*Task prompt:*
From the records below, print only the part that opens with the line containing "needed to use it." and closes with the line containing "Today, many different"; omit the pictures.

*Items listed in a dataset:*
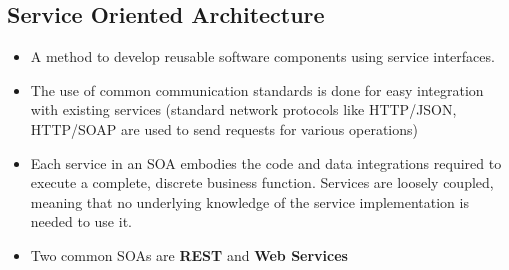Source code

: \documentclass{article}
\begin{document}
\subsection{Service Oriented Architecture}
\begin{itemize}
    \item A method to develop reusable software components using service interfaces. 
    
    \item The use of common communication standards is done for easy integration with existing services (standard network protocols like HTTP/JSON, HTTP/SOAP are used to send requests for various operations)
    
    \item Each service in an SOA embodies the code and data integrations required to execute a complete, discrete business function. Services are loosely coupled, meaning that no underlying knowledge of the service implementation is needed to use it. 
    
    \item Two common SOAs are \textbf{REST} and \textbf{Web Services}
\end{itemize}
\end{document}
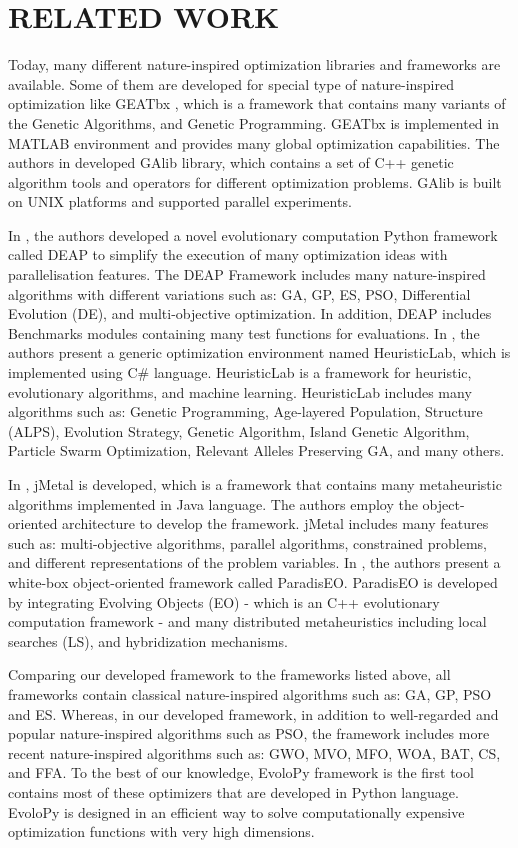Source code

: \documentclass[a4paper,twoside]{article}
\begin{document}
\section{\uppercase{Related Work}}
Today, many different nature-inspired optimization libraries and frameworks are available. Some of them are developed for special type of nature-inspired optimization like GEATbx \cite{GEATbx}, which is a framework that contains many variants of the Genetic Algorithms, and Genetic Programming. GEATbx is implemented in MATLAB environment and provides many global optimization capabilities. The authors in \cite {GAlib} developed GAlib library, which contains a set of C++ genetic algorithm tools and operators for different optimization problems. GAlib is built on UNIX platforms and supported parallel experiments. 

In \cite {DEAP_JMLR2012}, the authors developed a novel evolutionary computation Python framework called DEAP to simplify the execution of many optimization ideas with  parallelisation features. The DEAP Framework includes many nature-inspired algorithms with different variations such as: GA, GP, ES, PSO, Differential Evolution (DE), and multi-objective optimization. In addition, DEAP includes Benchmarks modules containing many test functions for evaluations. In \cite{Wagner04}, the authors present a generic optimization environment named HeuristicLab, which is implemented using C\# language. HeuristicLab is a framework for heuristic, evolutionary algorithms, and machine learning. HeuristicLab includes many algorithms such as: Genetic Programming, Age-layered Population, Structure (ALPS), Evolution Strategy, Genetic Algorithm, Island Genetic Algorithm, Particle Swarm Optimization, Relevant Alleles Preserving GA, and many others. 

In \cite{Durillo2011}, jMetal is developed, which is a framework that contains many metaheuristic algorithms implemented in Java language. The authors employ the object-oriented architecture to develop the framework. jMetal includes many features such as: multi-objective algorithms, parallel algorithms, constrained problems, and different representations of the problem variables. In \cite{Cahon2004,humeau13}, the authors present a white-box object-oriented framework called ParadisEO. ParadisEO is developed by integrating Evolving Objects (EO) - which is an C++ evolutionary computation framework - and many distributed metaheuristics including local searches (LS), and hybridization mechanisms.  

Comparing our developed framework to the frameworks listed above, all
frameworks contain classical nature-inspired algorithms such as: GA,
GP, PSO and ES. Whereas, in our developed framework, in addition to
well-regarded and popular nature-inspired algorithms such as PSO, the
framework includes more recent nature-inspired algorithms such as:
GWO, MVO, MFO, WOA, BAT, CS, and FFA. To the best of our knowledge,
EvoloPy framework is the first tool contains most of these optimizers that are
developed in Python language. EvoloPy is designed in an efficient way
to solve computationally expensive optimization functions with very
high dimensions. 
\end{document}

*Exercise solution:*
    \item Each service in an SOA embodies the code and data integrations required to execute a complete, discrete business function. Services are loosely coupled, meaning that no underlying knowledge of the service implementation is needed to use it. 
    
    \item Two common SOAs are \textbf{REST} and \textbf{Web Services}
\end{itemize}
\end{document}
Source code

: \documentclass[a4paper,twoside]{article}
\begin{document}
\section{\uppercase{Related Work}}
Today, many different nature-inspired optimization libraries and frameworks are available. Some of them are developed for special type of nature-inspired optimization like GEATbx \cite{GEATbx}, which is a framework that contains many variants of the Genetic Algorithms, and Genetic Programming. GEATbx is implemented in MATLAB environment and provides many global optimization capabilities. The authors in \cite {GAlib} developed GAlib library, which contains a set of C++ genetic algorithm tools and operators for different optimization problems. GAlib is built on UNIX platforms and supported parallel experiments. 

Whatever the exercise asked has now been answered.